Клеранс взял слово, чтобы напомнить основные положения своего последнего выступления. «Наша программа — это контроль над капитализмом, национализация трестов; но мы не должны спешить с ликвидацией собственности, иначе на нас обрушатся две трети Франции. Мы должны объединить пролетариат, крестьянство и средний класс…»

В углу, где сидел Лорен, происходило какое-то волнение. Это напомнило Жилю последнее собрание “Revolte” несколько лет назад. Всё тот же извечный мятеж посредственностей, который подогревается идеями, выдуманными в XIX веке. Лорен попросил слова.

— Клеранс, ты хочешь быть революционером. Но есть только один способ быть революционером — это ни на шаг не отступать от классовой борьбы…
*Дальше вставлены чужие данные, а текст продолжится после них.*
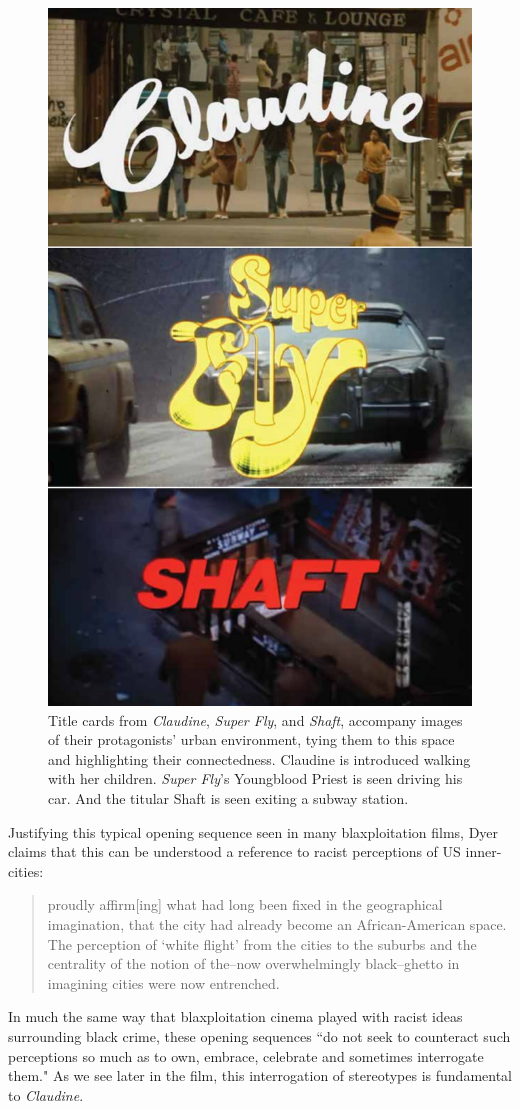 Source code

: \begin{figure}
    \centering
    \includegraphics[width=0.5\linewidth]{img/claudine-titlecard-comp.pdf}
    \caption{Title cards from \textit{Claudine}, \textit{Super Fly}, and \textit{Shaft}, accompany images of their protagonists' urban environment, tying them to this space and highlighting their connectedness. Claudine is introduced walking with her children. \textit{Super Fly}'s Youngblood Priest is seen driving his car. And the titular Shaft is seen exiting a subway station.}
    \label{fig:claudine-titlecard-comp}
\end{figure}


Justifying this typical opening sequence seen in many blaxploitation films, Dyer claims that this can be understood a reference to racist perceptions of US inner-cities:
\begin{quote}
proudly affirm[ing] what had long been fixed in the geographical imagination, that the city had already become an African-American space. The perception of `white flight' from the cities to the suburbs and the centrality of the notion of the–now overwhelmingly black–ghetto in imagining cities were now entrenched.\autocite[][158]{dyer_space_2012}
\end{quote}
In much the same way that blaxploitation cinema played with racist ideas surrounding black crime, these opening sequences ``do not seek to counteract such perceptions so much as to own, embrace, celebrate and sometimes interrogate them."\autocite[][158]{dyer_space_2012}
As we see later in the film, this interrogation of stereotypes is fundamental to \textit{Claudine}.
Лорен нерешительно промямлил призывающую к борьбе речь и вернулся на место под торопливые и насмешливые аплодисменты своих сторонников. Следом за ним какой-то учитель произнёс злобную и путаную речь, где, однако, четко звучал старый марксистский принцип: «Ничто невозможно без рабочих, все для рабочих».

Затем выступал франкмасон, с подозрительной ловкостью Тартюфа расхваливая Революцию, разумеется, бессмертную революцию 1789 года. Выступали и другие.

Клеранс ответил всем. Он не марксист, однако считает своим долгом защищать и проповедовать самый дух марксизма, но… однако… Жиль пересталслушать, ему казалось, что он присутствует на средневековом диспуте. Это и было сборище абсолютно ни на что неспособных судейских клерков. Право же, жизнь была где угодно, только не во Франции. Внезапно он встал и вышел».

Затем Жиль, герой Пьера Дриё Ла Рошеля, становится фашистом и уезжает в Испанию, где вступает в ряды националистов. Война его сводит с двумя волонтёрами — поляком и ирландцем – с которыми Жиль перед боем беседует о соотношении национализма, католицизма и фашизма.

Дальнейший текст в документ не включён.